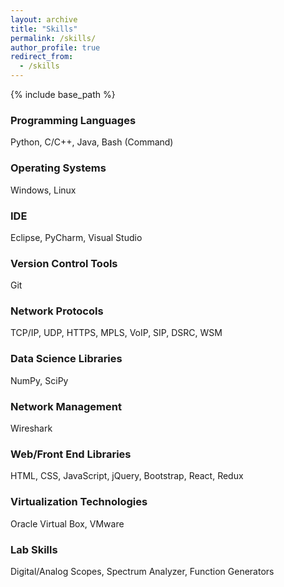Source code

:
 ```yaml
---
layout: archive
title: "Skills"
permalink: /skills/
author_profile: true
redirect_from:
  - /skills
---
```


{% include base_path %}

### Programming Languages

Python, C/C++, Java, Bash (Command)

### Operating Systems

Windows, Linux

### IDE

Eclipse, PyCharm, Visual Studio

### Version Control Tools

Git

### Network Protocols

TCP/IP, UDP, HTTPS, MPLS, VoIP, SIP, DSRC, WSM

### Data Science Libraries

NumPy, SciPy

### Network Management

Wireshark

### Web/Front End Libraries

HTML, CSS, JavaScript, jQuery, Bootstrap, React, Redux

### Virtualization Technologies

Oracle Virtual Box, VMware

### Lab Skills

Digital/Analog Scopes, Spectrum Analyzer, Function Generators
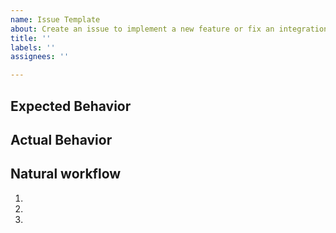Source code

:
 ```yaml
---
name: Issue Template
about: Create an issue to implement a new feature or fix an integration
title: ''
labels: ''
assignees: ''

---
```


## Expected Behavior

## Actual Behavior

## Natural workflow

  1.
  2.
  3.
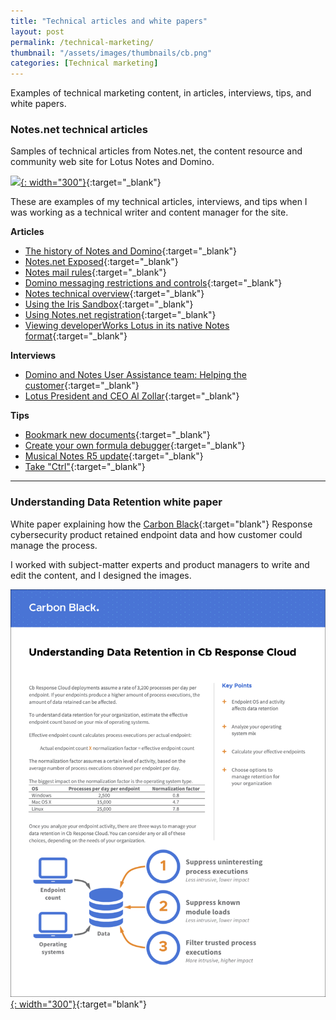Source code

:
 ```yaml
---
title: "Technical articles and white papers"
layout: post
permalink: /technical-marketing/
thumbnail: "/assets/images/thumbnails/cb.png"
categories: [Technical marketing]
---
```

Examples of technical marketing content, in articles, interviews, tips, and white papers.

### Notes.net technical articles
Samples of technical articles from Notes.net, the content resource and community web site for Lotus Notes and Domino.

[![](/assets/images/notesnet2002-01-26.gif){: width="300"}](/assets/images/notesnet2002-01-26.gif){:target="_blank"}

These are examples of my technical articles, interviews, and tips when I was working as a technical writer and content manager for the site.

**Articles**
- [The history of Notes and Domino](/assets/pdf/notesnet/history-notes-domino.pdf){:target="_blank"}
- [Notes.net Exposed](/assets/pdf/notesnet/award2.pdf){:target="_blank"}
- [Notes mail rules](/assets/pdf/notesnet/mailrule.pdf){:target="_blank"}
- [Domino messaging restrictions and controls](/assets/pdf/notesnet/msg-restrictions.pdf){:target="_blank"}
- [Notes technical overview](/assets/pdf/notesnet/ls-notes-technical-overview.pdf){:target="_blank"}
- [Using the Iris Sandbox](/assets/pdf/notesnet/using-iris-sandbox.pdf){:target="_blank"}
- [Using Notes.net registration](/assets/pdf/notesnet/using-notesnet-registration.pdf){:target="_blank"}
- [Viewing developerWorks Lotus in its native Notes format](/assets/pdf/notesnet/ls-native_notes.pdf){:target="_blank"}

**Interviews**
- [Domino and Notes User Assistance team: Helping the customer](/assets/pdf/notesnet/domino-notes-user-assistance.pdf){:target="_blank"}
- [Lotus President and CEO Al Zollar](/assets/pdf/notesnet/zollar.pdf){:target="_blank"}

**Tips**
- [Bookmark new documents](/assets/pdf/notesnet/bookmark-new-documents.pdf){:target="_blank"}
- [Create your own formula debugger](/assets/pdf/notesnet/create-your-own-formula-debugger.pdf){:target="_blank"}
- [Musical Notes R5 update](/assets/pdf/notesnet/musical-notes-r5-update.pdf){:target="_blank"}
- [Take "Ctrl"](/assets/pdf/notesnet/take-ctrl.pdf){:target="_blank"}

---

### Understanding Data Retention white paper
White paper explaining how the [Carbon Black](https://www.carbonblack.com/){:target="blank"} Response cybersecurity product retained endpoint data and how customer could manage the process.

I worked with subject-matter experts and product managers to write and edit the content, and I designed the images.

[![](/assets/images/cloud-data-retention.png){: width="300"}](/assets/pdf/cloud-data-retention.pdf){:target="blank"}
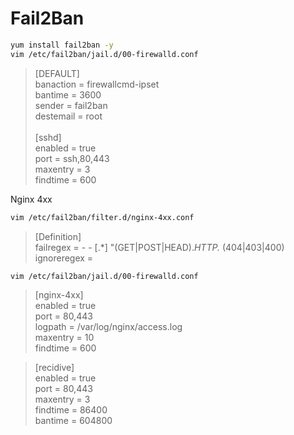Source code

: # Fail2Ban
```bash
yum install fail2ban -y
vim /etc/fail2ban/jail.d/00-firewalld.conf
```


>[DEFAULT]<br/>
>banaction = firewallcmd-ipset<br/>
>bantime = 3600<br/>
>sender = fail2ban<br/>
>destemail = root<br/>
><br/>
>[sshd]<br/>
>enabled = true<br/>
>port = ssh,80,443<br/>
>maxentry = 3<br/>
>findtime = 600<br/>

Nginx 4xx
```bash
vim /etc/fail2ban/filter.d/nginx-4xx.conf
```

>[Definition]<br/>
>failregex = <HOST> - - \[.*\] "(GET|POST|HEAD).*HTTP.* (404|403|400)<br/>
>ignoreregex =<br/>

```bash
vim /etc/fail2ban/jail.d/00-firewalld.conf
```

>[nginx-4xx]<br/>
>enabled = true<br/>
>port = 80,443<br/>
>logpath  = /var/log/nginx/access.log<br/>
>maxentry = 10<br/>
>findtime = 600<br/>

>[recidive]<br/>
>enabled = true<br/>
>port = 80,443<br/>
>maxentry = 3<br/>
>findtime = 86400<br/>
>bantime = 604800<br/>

■ ■ ■ ■ ■ ■ ■

Beginning at the line above that contains "### Network Protocols" and going on through the line that contains "## Expected Behavior", please copy every line exactly, leaving the pictures out and adding nothing.

= WORKED SOLUTION =
### Network Protocols

TCP/IP, UDP, HTTPS, MPLS, VoIP, SIP, DSRC, WSM

### Data Science Libraries

NumPy, SciPy

### Network Management

Wireshark

### Web/Front End Libraries

HTML, CSS, JavaScript, jQuery, Bootstrap, React, Redux

### Virtualization Technologies

Oracle Virtual Box, VMware

### Lab Skills

Digital/Analog Scopes, Spectrum Analyzer, Function Generators
Source code

:
 ```yaml
---
name: Issue Template
about: Create an issue to implement a new feature or fix an integration
title: ''
labels: ''
assignees: ''

---
```


## Expected Behavior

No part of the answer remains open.